就寝前に売店で飲み物を買うことに。お二人はコーヒー、私はビールを選択。がここで問題が!1000ルーブルしか財布に入っていない。だめもとで店員さんに伝えると何とかあちこちを駆け回ってお釣りを集めてくれた。やさしい人で本当によかった。経験上、厳しい人なら即突き返されたと思う。その後、二人が支払う際には小銭でね、的なことを言われていた気がする。すみませんでした。コーヒーは粉の入ったスティック状のもの。並々と入れられたお湯に対しては、山岸さんが選んだスティックでは物足りなかった模様。ロビーで少し雑談をして就寝へ。


6月20日「カムチャツカからウラジオへ」

いつもの朝食。


時間の都合でお孫さんの奥さんの店には行けず。興味は薄いがワールドカップを見ながら出発までの時間を過ごす。その時、部屋の電話が鳴る。恐る恐る出ると、ロシア語で何かを話している。ここで何を思ったかロシア語で何ですか?的な返答をしてしまった。その結果、再びロシア語で何かを話し始めたので、改めてイングリッシュプリーズと伝える。あ〜、英語ねといった感じで何時にチェックアウトするの的なことを言っている。このため、11時と言おうとしたところ間違って12時と言ってしまう。結果、正しかったので一安心する。定時前にアンドレイさんとお友達が到着する。今回はカルディナ1台の様だ。ここでまたアンドレイさんの悪ふざけが!なんとホテルの駐車場で発煙筒に着火。しかも正面玄関の目の前で。いつかは忘れたが、玄関前で喫煙中にホテルから15m以内は禁煙との指導を受けただけにハラハラする。時間的に警備員はおらず、特に注意は受けなかったが、本当に生きた心地がしない時間だった。しかも、終わった発煙筒は蹴飛ばされて隣のボーリング場の駐車場へ。
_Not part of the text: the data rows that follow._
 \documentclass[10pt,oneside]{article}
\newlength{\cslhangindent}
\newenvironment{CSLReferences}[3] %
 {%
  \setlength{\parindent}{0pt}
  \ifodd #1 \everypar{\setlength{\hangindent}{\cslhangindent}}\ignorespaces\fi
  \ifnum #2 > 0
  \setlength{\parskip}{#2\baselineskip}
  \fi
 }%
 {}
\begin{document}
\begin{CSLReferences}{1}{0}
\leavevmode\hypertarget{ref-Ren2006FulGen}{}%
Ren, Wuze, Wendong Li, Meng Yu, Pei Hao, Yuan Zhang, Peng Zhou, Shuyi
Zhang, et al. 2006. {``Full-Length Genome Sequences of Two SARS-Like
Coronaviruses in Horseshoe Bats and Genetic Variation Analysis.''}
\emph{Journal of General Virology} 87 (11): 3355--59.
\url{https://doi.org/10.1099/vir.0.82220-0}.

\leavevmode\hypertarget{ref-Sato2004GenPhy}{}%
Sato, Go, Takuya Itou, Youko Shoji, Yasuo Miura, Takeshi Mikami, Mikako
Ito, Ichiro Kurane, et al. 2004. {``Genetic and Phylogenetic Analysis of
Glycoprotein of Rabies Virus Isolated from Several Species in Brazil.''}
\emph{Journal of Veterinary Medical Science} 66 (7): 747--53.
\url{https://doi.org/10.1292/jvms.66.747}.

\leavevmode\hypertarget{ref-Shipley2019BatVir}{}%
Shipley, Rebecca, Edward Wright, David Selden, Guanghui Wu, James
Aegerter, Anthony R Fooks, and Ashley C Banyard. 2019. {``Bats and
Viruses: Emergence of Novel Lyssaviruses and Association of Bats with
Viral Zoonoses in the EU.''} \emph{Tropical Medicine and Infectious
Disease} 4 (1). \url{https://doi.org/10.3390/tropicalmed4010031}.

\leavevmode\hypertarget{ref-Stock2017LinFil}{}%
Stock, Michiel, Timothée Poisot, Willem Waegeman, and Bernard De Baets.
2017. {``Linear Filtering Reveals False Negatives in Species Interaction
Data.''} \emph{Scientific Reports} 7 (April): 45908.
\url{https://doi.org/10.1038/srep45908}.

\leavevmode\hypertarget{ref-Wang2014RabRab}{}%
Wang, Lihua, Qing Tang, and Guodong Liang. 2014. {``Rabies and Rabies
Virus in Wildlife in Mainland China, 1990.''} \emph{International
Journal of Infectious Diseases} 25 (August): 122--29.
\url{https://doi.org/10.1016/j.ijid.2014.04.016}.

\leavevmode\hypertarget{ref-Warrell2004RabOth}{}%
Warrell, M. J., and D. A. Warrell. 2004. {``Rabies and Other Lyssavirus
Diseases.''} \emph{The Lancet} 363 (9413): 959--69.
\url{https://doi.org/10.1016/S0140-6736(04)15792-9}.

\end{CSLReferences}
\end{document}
本当にすごい人だ。


火山研究所で少しの待ち時間。アンドレイさんの友達が少しリフティング等をして遊ぶ。


空港へ到着し、玄関前でアンドレイさん達とお別れ。何ともさみしい瞬間であった。


持ち込み荷物はやはりグルグル巻きに。しかし、ウラジオの人と違い、とても親切である。スーパー等もこれほど親切なら、観光客も増えそうな。その後、山岸さんが土産に買っていたワタリガラスの置物がほしく、ホテルの土産物屋へ。値段はそんなに変わらなそう。身振り手振りで2個を購入。英語?みたいなことを言われたので適当にイエスと言う。眺めているとどうも土産につける説明文の言語を聞かれていた模様。その後、荷物検査を行う。山岸さんの荷物が引っ掛かり焦る。ピンセットと伝え問題なくクリアー。預入でも個数の問題が生じた模様で、一つを手荷物にする。


飛行機内には花嫁さんが乗ってきた。機内からは拍手が起こる。欧米的で楽しい。席はまたもや別々。これから恐怖の飲み物と食べ物タイムが来るかと思うと落ち着かない。しかし、行きよりも周りに神経を集中させて、食べ物に何の選択肢があるかを探る。どうも牛肉パスタと鶏肉?ライスらしい。意を決してパスタ!と伝えると、希望通りのものを受け取ることができた。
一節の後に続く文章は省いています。